Gabon’s opposition leader has lodged a challenge to the presidential election result at the constitutional court.
Defeated presidential candidate Jean Ping has complained of fraud, pointing out that in one province incumbent Ali Bongo won 95% of the vote.
Former African Union chair Mr Ping lost the election by less than 6,000 votes.
The European Union has said there were “clear anomalies” in last month’s poll – charges denied by Mr Bongo, who in turn accused Mr Ping of fraud.
The official election result, announced on 31 August, gave Mr Bongo a second seven-year term with 49.8% of the vote to Mr Ping’s 48.2%.
Mr Ping criticised results in Mr Bongo’s home province of Haut-Ogooue, where turnout was 99.93% and 95% of votes were for the president.

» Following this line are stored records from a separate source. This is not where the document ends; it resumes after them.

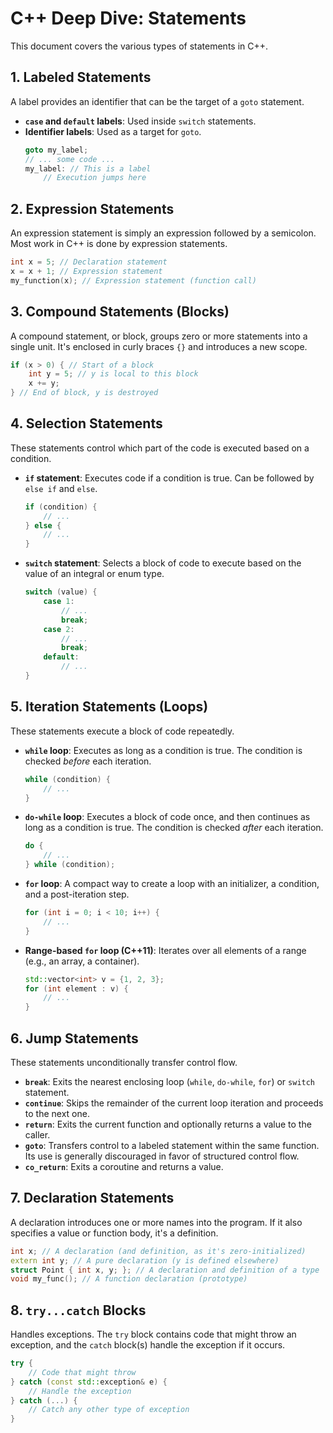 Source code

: # C++ Deep Dive: Statements

This document covers the various types of statements in C++.

## 1. Labeled Statements

A label provides an identifier that can be the target of a `goto` statement.

- **`case` and `default` labels**: Used inside `switch` statements.
- **Identifier labels**: Used as a target for `goto`.
    ```cpp
    goto my_label;
    // ... some code ...
    my_label: // This is a label
        // Execution jumps here
    ```

## 2. Expression Statements

An expression statement is simply an expression followed by a semicolon. Most work in C++ is done by expression statements.

```cpp
int x = 5; // Declaration statement
x = x + 1; // Expression statement
my_function(x); // Expression statement (function call)
```

## 3. Compound Statements (Blocks)

A compound statement, or block, groups zero or more statements into a single unit. It's enclosed in curly braces `{}` and introduces a new scope.

```cpp
if (x > 0) { // Start of a block
    int y = 5; // y is local to this block
    x += y;
} // End of block, y is destroyed
```

## 4. Selection Statements

These statements control which part of the code is executed based on a condition.

- **`if` statement**: Executes code if a condition is true. Can be followed by `else if` and `else`.
    ```cpp
    if (condition) {
        // ...
    } else {
        // ...
    }
    ```
- **`switch` statement**: Selects a block of code to execute based on the value of an integral or enum type.
    ```cpp
    switch (value) {
        case 1:
            // ...
            break;
        case 2:
            // ...
            break;
        default:
            // ...
    }
    ```

## 5. Iteration Statements (Loops)

These statements execute a block of code repeatedly.

- **`while` loop**: Executes as long as a condition is true. The condition is checked *before* each iteration.
    ```cpp
    while (condition) {
        // ...
    }
    ```
- **`do-while` loop**: Executes a block of code once, and then continues as long as a condition is true. The condition is checked *after* each iteration.
    ```cpp
    do {
        // ...
    } while (condition);
    ```
- **`for` loop**: A compact way to create a loop with an initializer, a condition, and a post-iteration step.
    ```cpp
    for (int i = 0; i < 10; i++) {
        // ...
    }
    ```
- **Range-based `for` loop (C++11)**: Iterates over all elements of a range (e.g., an array, a container).
    ```cpp
    std::vector<int> v = {1, 2, 3};
    for (int element : v) {
        // ...
    }
    ```

## 6. Jump Statements

These statements unconditionally transfer control flow.

- **`break`**: Exits the nearest enclosing loop (`while`, `do-while`, `for`) or `switch` statement.
- **`continue`**: Skips the remainder of the current loop iteration and proceeds to the next one.
- **`return`**: Exits the current function and optionally returns a value to the caller.
- **`goto`**: Transfers control to a labeled statement within the same function. Its use is generally discouraged in favor of structured control flow.
- **`co_return`**: Exits a coroutine and returns a value.

## 7. Declaration Statements

A declaration introduces one or more names into the program. If it also specifies a value or function body, it's a definition.

```cpp
int x; // A declaration (and definition, as it's zero-initialized)
extern int y; // A pure declaration (y is defined elsewhere)
struct Point { int x, y; }; // A declaration and definition of a type
void my_func(); // A function declaration (prototype)
```

## 8. `try...catch` Blocks

Handles exceptions. The `try` block contains code that might throw an exception, and the `catch` block(s) handle the exception if it occurs.

```cpp
try {
    // Code that might throw
} catch (const std::exception& e) {
    // Handle the exception
} catch (...) {
    // Catch any other type of exception
}
```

Turnout in the other provinces was between 45% and 71%, according to Gabon’s interior ministry.
On Monday Gabonese Justice Minister Seraphim Moundounga resigned in protest.
The EU has also questioned the legitimacy of the election results.
But Mr Bongo retaliated, telling France’s RTL radio “some of the EU observers overstepped their mission”.
When the election results were announced people took to the street in protest.
The Gabonese authorities say three people have died and 105 have been injured following violent clashes and more than 800 arrests.
Mr Ping puts the death toll higher – saying dozens of his supporters have been killed and that a presidential guard helicopter bombed his headquarters.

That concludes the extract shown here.